42 Jenis Rafflesia Terancam Punah Karena Kerusakan Habitat 

Penulis : Kennial Laia

Konservasi

Minggu, 24 September 2023

Editor : Yosep Suprayogi

BETAHITA.ID -  Rafflesia, tanaman yang dijuluki bunga bangkai karena mengeluarkan bau busuk, telah menjadi subjek para ahli botani selama berabad-abad. Kini, para ilmuwan memperingatkan bahwa spesies ini terancam punah dan menyerukan tindakan untuk menyelamatkannya. 

Bunga Rafflesia yang mekar terkenal karena bau daging busuk yang dihasilkan untuk menarik lalat pemakan daging. Namun genus ini – termasuk bunga terbesar di dunia, dengan lebar lebih dari satu meter – terancam akibat rusaknya habitat hutan di Asia Tenggara. Terdapat 42 spesies Rafflesia yang sudah diketahui, dan para peneliti memperingatkan bahwa semuanya berada di bawah ancaman, dengan 25 spesies diklasifikasikan sebagai sangat terancam punah dan 15 spesies terancam punah.

Menurut sebuah studi baru yang diterbitkan dalam jurnal Plants, People, Planet, lebih dari dua pertiga spesies Rafflesia tidak dilindungi oleh strategi konservasi yang ada. Asesmen ini merupakan yang pertama membahas ancaman yang dihadapi tanaman ini. 

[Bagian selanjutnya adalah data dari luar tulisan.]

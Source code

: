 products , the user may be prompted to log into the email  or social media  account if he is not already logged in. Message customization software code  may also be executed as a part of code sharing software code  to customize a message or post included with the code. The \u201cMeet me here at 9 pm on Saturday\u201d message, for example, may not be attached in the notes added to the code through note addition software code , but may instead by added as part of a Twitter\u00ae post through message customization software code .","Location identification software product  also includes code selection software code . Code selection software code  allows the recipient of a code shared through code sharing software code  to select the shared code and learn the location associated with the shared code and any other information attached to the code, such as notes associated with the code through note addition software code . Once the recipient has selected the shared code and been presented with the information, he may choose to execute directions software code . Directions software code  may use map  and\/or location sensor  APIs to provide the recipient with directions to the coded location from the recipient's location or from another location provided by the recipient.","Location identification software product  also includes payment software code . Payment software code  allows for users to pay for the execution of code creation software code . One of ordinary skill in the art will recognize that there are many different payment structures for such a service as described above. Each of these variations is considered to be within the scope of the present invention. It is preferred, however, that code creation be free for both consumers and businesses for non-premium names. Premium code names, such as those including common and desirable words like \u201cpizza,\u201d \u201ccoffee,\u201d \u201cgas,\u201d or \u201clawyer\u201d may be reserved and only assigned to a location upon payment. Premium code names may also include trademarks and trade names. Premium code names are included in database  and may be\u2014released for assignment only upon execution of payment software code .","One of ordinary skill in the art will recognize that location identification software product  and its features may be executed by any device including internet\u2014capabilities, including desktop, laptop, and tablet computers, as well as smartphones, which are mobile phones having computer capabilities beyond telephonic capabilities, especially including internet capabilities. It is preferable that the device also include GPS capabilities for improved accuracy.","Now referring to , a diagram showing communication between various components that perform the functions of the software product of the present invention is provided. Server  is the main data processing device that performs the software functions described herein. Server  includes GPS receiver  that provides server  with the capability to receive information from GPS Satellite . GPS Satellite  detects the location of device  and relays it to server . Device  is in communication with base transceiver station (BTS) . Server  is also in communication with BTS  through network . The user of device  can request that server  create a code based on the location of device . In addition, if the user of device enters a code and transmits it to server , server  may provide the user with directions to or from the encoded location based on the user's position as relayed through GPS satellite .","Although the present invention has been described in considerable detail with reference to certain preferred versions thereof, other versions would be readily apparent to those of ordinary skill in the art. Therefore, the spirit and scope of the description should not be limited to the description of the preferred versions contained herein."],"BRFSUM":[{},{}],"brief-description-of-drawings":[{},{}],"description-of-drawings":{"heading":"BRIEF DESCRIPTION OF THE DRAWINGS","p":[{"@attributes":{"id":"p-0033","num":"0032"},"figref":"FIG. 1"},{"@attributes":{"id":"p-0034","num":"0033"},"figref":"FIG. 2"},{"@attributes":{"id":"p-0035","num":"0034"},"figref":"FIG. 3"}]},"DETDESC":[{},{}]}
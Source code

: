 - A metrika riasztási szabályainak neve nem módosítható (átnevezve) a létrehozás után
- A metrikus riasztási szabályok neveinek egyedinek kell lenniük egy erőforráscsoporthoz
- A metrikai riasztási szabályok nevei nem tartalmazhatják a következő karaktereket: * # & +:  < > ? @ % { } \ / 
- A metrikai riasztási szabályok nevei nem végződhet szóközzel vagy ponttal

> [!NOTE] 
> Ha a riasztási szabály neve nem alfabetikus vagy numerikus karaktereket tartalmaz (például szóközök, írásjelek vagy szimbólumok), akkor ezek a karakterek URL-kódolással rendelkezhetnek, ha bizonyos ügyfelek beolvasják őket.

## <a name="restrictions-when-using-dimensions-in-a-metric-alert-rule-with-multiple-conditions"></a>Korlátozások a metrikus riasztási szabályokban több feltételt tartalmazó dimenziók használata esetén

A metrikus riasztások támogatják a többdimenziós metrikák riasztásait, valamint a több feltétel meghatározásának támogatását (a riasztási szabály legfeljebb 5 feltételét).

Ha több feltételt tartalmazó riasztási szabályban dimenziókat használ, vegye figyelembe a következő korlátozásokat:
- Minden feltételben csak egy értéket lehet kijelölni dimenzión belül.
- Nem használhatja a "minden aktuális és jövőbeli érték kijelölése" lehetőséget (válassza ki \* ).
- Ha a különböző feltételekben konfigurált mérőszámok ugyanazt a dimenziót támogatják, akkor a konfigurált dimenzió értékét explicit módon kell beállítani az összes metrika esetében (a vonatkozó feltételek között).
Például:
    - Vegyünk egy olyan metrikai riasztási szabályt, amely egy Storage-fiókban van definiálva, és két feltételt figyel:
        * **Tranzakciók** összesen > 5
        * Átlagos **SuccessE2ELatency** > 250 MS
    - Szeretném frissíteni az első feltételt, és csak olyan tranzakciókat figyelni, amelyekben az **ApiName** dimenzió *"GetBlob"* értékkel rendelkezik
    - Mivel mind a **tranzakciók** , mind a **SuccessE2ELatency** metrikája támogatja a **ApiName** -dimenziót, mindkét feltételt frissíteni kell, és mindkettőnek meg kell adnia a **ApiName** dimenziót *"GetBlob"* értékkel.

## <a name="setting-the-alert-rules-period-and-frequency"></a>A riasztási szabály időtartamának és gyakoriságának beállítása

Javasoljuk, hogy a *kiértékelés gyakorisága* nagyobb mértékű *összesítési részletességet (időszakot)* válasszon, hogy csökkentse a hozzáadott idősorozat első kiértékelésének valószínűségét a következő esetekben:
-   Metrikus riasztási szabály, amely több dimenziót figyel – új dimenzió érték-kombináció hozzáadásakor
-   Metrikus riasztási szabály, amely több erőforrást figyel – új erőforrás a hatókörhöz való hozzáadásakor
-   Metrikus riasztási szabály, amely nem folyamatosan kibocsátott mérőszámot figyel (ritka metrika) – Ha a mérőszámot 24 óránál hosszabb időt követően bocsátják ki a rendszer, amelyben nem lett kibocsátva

Dr Chris Thorogood, penulis dan peneliti dari Kebun Botani Oxford University mengatakan, studi tersebut menyoroti bagaimana upaya konservasi global terhadap tanaman – betapapun ikoniknya – masih tertinggal dibandingkan upaya untuk perlindungan satwa. 

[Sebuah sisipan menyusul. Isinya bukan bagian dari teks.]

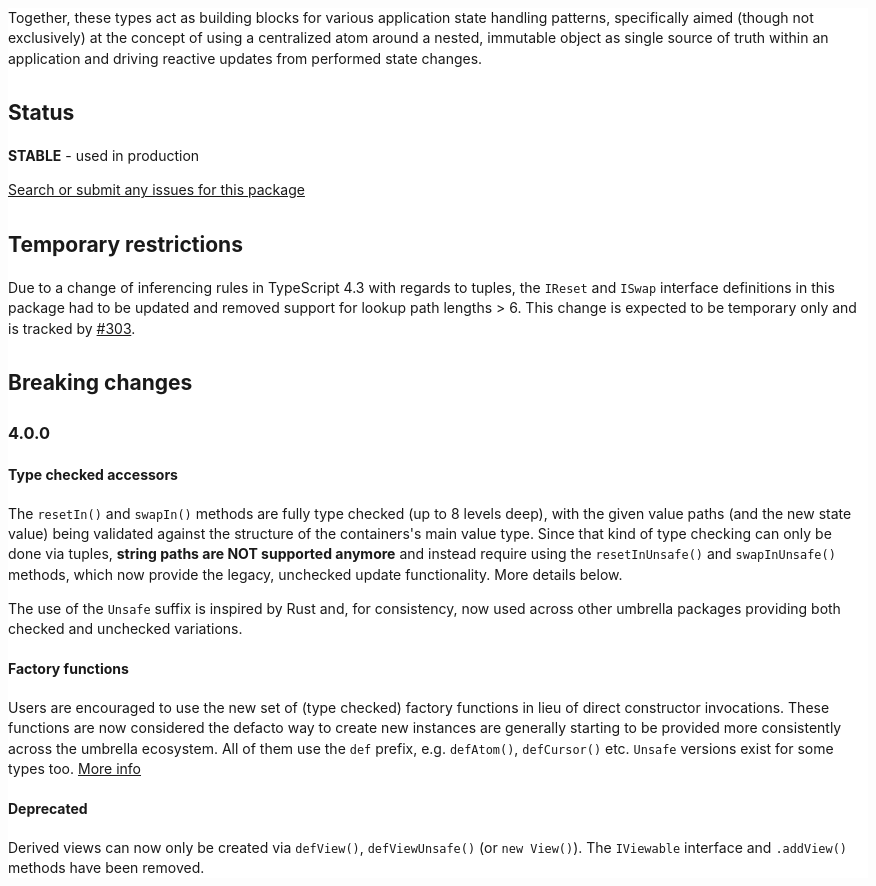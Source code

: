 Together, these types act as building blocks for various application
state handling patterns, specifically aimed (though not exclusively) at
the concept of using a centralized atom around a nested, immutable
object as single source of truth within an application and driving
reactive updates from performed state changes.

## Status

**STABLE** - used in production

[Search or submit any issues for this package](https://github.com/thi-ng/umbrella/issues?q=%5Batom%5D+in%3Atitle)

## Temporary restrictions

Due to a change of inferencing rules in TypeScript 4.3 with regards to tuples, the `IReset` and `ISwap` interface definitions in this package had to be updated and removed support for lookup path lengths > 6. This change is expected to be temporary only and is tracked by [#303](https://github.com/thi-ng/umbrella/issues/303).

## Breaking changes

### 4.0.0

#### Type checked accessors

The `resetIn()` and `swapIn()` methods are fully type checked (up to 8
levels deep), with the given value paths (and the new state value) being
validated against the structure of the containers's main value type.
Since that kind of type checking can only be done via tuples, **string
paths are NOT supported anymore** and instead require using the
`resetInUnsafe()` and `swapInUnsafe()` methods, which now provide the
legacy, unchecked update functionality. More details below.

The use of the `Unsafe` suffix is inspired by Rust and, for consistency,
now used across other umbrella packages providing both checked and
unchecked variations.

#### Factory functions

Users are encouraged to use the new set of (type checked) factory
functions in lieu of direct constructor invocations. These functions are
now considered the defacto way to create new instances are generally
starting to be provided more consistently across the umbrella ecosystem.
All of them use the `def` prefix, e.g. `defAtom()`, `defCursor()` etc.
`Unsafe` versions exist for some types too. [More
info](https://github.com/thi-ng/umbrella/issues/210)

#### Deprecated

Derived views can now only be created via `defView()`, `defViewUnsafe()`
(or `new View()`). The `IViewable` interface and `.addView()` methods
have been removed.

Rafflesia kemumu, spesies yang ditemukan di hutan alam Sumatra, Indonesia. Dok Dr Chris Thorogood

“Kita sangat membutuhkan pendekatan terpadu dan lintas wilayah untuk menyelamatkan beberapa bunga paling menakjubkan di dunia, yang sebagian besar kini berada di ambang kepunahan,” kata Thorogood, dalam keterangan di situs resmi, Jumat, 22 September 2023. 

Karena sebagian besar bunganya tersembunyi sepanjang siklus hidupnya, Rafflesia kerap menjadi enigma bagi para peneliti. Saat ini spesies barunya pun masih ditemukan. Banyak populasi diyakini hanya berisi beberapa ratus individu. 

“Yang mengkhawatirkan, pengamatan baru-baru ini menunjukkan bahwa taksa dimusnahkan bahkan sebelum diketahui ilmu pengetahuan,” tulis para peneliti dalam jurnal tersebut. 

Rafflesia merupakan tumbuhan parasit yang tidak memiliki daun, batang atau akar, dan tidak melakukan fotosintesis. Sebaliknya, ia menggunakan filamen panjang yang terlihat seperti sel jamur untuk mengekstraksi makanan dan air dari tanaman merambat di hutan tropis di Brunei, Indonesia, Malaysia, Filipina, dan Thailand. 

Rafflesia menghabiskan sebagian besar hidupnya tersembunyi di dalam tubuh inangnya, tapi kemudian menghasilkan tunas seperti kubis yang berubah menjadi bunga karet raksasa. Bunganya melakukan penyerbukan melalui cairan kental dan lengket yang dikeringkan oleh lalat.

Setelah penjelajah Eropa pertama kali menemukan tanaman ini pada akhir abad ke-18, bunga ini menjadi tujuan banyak ekspedisi, dan para akademisi sangat tertarik menelisik kaitannya dengan tanaman merambat di hutan. 

Hanya satu spesies, yakni Rafflesia magnifica yang terdaftar sebagai spesies yang terancam punah oleh Uni Internasional untuk Konservasi Alam (IUCN). Namun para peneliti ingin semua spesies ditambahkan ke daftar merah spesies terancam IUCN.

Mereka menyerukan perlindungan yang lebih besar terhadap habitatnya, pemahaman yang lebih baik tentang spesies yang ada, dan metode baru untuk menyebarkannya. Saat ini, upaya untuk melakukan hal ini di kebun raya kurang berhasil.

Para ilmuwan juga ingin mendorong ekowisata sehingga masyarakat lokal dapat memperoleh manfaat dari konservasi Rafflesia.

“Masyarakat adat adalah salah satu penjaga terbaik bagi hutan kita, dan program konservasi Rafflesia akan lebih berhasil jika melibatkan masyarakat lokal,” kata Adriane Tobias, seorang ahli kehutanan dari Filipina. “Rafflesia berpotensi menjadi ikon baru konservasi di kawasan tropis Asia.”